Amid the chaos and confusion, the American Civil Liberties Union filed a class-action case on behalf of two nationals with valid visas who were blocked entry at JFK international airport.
A few days later, a federal judge in New York issued an emergency stay of removal, effectively stopping Department of Homeland Security from removing all visa holders and refugees with approved application on U.S. soil. Similar lawsuits followed against Trump in Virginia, Washington, Boston and Los Angeles.
The underlying theme of the grievance against the administration was rooted in violations of due process under Fifth Amendment as well as violations of the Establishment Clause of the First Amendment (as asserted by the Virginia Lawsuit).
After months of litigation, Travel Ban 2.0, a more “watered-down” version of the first one was introduced on June 29, 2017. Emergency motions were filed in Hawaii before the ban even went into effect, claiming that the Trump Administration was yet again attempting to ban certain class of individuals (Muslims) from entering the country.

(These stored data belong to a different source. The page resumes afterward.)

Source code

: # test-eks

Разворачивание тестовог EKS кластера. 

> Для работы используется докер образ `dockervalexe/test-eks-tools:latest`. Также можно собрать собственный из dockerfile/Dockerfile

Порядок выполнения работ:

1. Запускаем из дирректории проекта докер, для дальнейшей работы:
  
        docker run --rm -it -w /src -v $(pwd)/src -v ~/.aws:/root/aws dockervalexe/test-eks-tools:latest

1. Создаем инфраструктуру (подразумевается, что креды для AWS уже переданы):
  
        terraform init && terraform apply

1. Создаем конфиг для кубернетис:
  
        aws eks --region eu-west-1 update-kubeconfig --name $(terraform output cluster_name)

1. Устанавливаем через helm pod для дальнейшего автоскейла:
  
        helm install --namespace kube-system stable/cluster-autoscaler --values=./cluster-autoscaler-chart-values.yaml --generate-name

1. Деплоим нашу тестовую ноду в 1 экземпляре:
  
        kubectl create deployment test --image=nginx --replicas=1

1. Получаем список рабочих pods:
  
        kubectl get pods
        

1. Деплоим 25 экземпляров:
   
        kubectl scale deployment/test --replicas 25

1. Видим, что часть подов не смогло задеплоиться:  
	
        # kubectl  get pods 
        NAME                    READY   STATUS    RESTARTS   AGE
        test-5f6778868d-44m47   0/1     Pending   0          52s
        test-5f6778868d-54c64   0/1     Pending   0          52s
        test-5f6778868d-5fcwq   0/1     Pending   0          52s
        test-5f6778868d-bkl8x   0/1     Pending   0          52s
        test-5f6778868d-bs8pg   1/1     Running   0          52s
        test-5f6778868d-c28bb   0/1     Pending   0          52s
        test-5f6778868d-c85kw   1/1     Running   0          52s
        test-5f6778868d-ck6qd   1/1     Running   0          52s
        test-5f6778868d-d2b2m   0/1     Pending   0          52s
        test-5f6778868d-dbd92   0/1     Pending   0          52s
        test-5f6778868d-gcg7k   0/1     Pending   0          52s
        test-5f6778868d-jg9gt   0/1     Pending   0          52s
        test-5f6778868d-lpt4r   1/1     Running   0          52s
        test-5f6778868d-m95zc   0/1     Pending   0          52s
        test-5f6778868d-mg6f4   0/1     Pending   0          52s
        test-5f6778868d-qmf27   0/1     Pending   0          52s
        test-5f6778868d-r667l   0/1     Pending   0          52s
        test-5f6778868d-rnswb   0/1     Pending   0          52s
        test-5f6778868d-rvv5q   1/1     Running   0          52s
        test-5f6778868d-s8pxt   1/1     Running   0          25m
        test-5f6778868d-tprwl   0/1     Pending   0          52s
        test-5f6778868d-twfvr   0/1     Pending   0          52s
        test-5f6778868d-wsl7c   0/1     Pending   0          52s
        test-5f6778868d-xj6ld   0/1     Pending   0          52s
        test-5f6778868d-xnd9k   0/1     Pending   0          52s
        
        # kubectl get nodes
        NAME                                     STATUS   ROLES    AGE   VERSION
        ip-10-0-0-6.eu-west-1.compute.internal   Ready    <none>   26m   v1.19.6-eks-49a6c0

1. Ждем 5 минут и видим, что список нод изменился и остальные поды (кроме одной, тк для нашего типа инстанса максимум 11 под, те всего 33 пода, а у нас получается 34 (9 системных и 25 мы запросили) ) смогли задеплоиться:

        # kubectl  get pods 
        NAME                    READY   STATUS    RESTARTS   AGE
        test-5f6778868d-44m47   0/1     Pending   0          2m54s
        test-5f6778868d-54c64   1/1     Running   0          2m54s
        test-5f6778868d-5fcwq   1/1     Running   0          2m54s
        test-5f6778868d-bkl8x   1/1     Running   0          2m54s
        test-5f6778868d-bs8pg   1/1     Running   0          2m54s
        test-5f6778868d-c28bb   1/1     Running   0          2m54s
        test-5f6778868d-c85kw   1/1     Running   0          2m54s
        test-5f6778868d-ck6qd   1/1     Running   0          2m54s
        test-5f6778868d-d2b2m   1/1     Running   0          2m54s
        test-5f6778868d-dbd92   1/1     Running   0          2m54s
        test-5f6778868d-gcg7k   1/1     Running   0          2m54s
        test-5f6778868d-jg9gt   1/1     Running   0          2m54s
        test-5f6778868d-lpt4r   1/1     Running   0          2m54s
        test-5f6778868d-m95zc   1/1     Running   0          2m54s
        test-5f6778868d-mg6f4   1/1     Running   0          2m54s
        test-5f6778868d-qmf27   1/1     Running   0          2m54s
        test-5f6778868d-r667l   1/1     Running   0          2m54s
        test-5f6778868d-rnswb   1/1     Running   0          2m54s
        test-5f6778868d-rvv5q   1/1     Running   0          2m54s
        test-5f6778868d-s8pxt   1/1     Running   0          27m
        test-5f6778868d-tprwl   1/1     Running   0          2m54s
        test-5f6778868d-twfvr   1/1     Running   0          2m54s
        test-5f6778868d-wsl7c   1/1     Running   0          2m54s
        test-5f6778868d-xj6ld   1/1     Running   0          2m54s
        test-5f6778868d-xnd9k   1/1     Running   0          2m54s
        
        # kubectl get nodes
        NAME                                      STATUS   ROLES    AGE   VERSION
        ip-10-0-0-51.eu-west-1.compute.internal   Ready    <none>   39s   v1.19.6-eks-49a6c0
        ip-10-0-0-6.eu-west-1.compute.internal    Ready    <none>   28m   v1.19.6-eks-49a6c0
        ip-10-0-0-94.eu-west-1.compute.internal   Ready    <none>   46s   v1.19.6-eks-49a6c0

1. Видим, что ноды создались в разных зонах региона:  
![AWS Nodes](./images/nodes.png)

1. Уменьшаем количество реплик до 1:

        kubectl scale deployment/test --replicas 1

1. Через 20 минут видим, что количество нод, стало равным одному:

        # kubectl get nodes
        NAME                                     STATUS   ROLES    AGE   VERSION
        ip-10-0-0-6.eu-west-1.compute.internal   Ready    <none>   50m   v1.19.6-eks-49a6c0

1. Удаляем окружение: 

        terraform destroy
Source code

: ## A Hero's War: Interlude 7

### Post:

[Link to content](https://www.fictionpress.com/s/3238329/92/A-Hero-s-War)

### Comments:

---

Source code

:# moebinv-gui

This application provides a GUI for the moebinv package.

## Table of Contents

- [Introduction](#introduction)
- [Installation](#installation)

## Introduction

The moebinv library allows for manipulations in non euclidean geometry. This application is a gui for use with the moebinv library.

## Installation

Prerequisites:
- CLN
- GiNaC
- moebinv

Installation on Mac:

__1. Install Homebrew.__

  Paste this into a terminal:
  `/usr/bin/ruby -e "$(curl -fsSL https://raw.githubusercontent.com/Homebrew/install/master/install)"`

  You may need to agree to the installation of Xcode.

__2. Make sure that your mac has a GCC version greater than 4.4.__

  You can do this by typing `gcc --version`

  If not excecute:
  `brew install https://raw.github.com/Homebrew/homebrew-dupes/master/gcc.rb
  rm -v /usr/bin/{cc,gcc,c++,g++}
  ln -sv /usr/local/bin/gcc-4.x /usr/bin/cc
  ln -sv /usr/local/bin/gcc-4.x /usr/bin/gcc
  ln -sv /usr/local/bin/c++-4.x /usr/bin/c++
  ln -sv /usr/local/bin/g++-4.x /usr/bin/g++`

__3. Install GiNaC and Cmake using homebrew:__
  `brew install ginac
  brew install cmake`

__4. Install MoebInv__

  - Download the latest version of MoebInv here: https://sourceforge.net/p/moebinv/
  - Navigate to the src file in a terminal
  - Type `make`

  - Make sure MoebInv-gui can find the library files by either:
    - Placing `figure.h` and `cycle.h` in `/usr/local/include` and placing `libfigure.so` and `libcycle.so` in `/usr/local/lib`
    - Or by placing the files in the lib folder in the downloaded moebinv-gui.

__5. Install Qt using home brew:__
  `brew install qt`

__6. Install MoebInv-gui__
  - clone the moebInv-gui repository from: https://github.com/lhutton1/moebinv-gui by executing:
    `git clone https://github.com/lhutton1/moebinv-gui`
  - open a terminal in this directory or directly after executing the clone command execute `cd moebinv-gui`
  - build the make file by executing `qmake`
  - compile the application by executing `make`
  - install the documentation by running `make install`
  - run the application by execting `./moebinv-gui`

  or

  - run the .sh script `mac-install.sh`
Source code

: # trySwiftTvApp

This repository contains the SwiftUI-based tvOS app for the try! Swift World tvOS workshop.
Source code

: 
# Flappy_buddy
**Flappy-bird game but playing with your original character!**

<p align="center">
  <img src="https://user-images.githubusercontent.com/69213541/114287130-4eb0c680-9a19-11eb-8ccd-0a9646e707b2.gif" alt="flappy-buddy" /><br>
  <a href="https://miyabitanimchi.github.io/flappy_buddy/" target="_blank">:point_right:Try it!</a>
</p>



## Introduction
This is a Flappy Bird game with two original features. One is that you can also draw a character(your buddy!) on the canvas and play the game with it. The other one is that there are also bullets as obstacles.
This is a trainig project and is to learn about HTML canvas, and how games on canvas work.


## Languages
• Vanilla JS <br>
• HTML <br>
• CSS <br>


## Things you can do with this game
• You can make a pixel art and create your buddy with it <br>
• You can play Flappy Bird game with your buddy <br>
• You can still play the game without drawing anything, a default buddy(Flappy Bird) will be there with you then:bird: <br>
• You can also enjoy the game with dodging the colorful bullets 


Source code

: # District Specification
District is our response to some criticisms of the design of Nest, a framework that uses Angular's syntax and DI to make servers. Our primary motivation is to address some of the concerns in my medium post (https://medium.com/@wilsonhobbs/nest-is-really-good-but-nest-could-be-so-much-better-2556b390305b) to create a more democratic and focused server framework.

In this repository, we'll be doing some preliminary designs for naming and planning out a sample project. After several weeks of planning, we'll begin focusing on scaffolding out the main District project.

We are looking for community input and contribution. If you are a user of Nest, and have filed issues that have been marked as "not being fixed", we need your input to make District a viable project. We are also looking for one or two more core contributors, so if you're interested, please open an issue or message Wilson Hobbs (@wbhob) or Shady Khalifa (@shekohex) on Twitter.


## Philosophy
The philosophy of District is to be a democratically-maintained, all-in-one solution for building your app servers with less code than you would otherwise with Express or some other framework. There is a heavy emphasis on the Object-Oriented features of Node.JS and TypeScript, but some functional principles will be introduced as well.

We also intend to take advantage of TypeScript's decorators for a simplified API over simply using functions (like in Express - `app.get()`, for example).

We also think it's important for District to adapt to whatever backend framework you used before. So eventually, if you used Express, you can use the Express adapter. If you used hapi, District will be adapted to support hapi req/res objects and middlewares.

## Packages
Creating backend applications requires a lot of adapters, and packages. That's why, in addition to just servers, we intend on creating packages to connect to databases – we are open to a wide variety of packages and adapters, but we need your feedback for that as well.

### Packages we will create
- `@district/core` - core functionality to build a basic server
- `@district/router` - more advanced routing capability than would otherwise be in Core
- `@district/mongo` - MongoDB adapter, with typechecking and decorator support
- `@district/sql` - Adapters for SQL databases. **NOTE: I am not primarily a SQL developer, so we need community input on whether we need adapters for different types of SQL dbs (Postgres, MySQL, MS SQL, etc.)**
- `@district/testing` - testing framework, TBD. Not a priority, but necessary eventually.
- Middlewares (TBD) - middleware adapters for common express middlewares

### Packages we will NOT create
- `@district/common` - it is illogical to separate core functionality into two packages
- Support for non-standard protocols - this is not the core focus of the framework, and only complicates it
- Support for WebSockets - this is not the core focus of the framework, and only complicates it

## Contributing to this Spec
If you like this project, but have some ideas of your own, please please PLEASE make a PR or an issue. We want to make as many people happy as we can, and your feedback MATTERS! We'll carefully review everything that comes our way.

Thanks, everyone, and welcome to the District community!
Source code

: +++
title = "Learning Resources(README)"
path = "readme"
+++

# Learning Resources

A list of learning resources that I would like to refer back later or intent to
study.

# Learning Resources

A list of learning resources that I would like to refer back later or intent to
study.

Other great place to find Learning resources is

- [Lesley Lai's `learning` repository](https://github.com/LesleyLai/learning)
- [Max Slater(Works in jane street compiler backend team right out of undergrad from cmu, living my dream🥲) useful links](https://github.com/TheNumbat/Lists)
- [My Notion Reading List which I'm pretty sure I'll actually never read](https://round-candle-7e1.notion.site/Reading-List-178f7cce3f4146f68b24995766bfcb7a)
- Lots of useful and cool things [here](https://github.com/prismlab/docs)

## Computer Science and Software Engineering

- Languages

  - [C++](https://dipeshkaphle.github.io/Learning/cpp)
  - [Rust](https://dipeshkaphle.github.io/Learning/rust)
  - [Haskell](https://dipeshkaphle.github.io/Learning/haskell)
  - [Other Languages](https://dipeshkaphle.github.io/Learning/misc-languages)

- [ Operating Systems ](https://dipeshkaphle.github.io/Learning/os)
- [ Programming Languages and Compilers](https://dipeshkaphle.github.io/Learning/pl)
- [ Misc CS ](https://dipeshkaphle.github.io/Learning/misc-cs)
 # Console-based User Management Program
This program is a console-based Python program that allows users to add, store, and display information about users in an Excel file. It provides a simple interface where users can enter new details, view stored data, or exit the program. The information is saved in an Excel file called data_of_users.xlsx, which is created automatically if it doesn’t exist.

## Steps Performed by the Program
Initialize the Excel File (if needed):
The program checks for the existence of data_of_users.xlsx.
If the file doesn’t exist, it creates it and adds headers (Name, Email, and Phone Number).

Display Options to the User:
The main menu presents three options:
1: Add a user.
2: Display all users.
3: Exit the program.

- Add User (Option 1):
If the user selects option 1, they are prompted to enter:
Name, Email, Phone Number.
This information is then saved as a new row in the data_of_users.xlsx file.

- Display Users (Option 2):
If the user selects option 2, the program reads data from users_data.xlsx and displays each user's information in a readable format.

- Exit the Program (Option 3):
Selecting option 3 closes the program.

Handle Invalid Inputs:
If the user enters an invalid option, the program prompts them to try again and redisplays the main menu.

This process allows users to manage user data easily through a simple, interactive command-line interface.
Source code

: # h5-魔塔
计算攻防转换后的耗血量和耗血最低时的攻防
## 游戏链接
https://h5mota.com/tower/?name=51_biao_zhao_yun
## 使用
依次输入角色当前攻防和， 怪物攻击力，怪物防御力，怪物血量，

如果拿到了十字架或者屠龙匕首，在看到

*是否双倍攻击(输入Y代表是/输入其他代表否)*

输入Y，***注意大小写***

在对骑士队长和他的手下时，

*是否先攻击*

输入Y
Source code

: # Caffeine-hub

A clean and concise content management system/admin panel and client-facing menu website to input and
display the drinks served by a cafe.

This time around, Travel Ban 2.0 asserted that foreign nationals must prove a form of relationship with a parent, spouse, fiancé, child, adult son or daughter, son-in-law, daughter-in-law or sibling in the US in order to enter the country. Other family members, including grandparents were initially excluded as they did not count as a “bona fide” relation to the foreign national, and later included (following lawsuits).
Unlike the original Ban, with this version, existing Green Card holders and those with the stated “bona fide” U.S. family members were exempt from the Ban.
On the eve of the Travel Ban 2.0 going into effect, Federal Judges in both Hawaii and Maryland put the Ban on hold to more fully consider its constitutionality.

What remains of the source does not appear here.